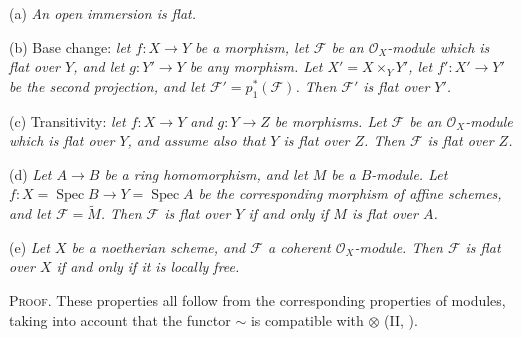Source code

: {\noindent\hspace*{1.7em}\hypertarget{result-III-9.2-a}{}(a) \emph{An open immersion is flat.}

\noindent\hspace*{1.7em}\hypertarget{result-III-9.2-b}{}(b) Base change: \emph{let $f\colon X\to Y$ be a morphism, let $\mathcal F$ be an $\mathcal O_X$-module which is flat over $Y$, and let $g\colon Y'\to Y$ be any morphism. Let $X'=X\times_Y Y'$, let $f'\colon X'\to Y'$ be the second projection, and let $\mathcal F'=p_1^*(\mathcal F)$. Then $\mathcal F'$ is flat over $Y'$.}

\noindent\hspace*{1.7em}\hypertarget{result-III-9.2-c}{}(c) Transitivity: \emph{let $f\colon X\to Y$ and $g\colon Y\to Z$ be morphisms. Let $\mathcal F$ be an $\mathcal O_X$-module which is flat over $Y$, and assume also that $Y$ is flat over $Z$. Then $\mathcal F$ is flat over $Z$.}

\noindent\hspace*{1.7em}\hypertarget{result-III-9.2-d}{}(d) \emph{Let $A\to B$ be a ring homomorphism, and let $M$ be a $B$-module. Let $f\colon X=\operatorname{Spec}B\to Y=\operatorname{Spec}A$ be the corresponding morphism of affine schemes, and let $\mathcal F=\widetilde M$. Then $\mathcal F$ is flat over $Y$ if and only if $M$ is flat over $A$.}

\noindent\hspace*{1.7em}\hypertarget{result-III-9.2-e}{}(e) \emph{Let $X$ be a noetherian scheme, and $\mathcal F$ a coherent $\mathcal O_X$-module. Then $\mathcal F$ is flat over $X$ if and only if it is locally free.}

\smallskip
\noindent\textsc{Proof.} These properties all follow from the corresponding properties of modules, taking into account that the functor $\sim$ is compatible with $\otimes$ (II, ).}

## Exercise:
Your answer should be a single number: how many lines of the listing hold the string "that".

## Your response:
2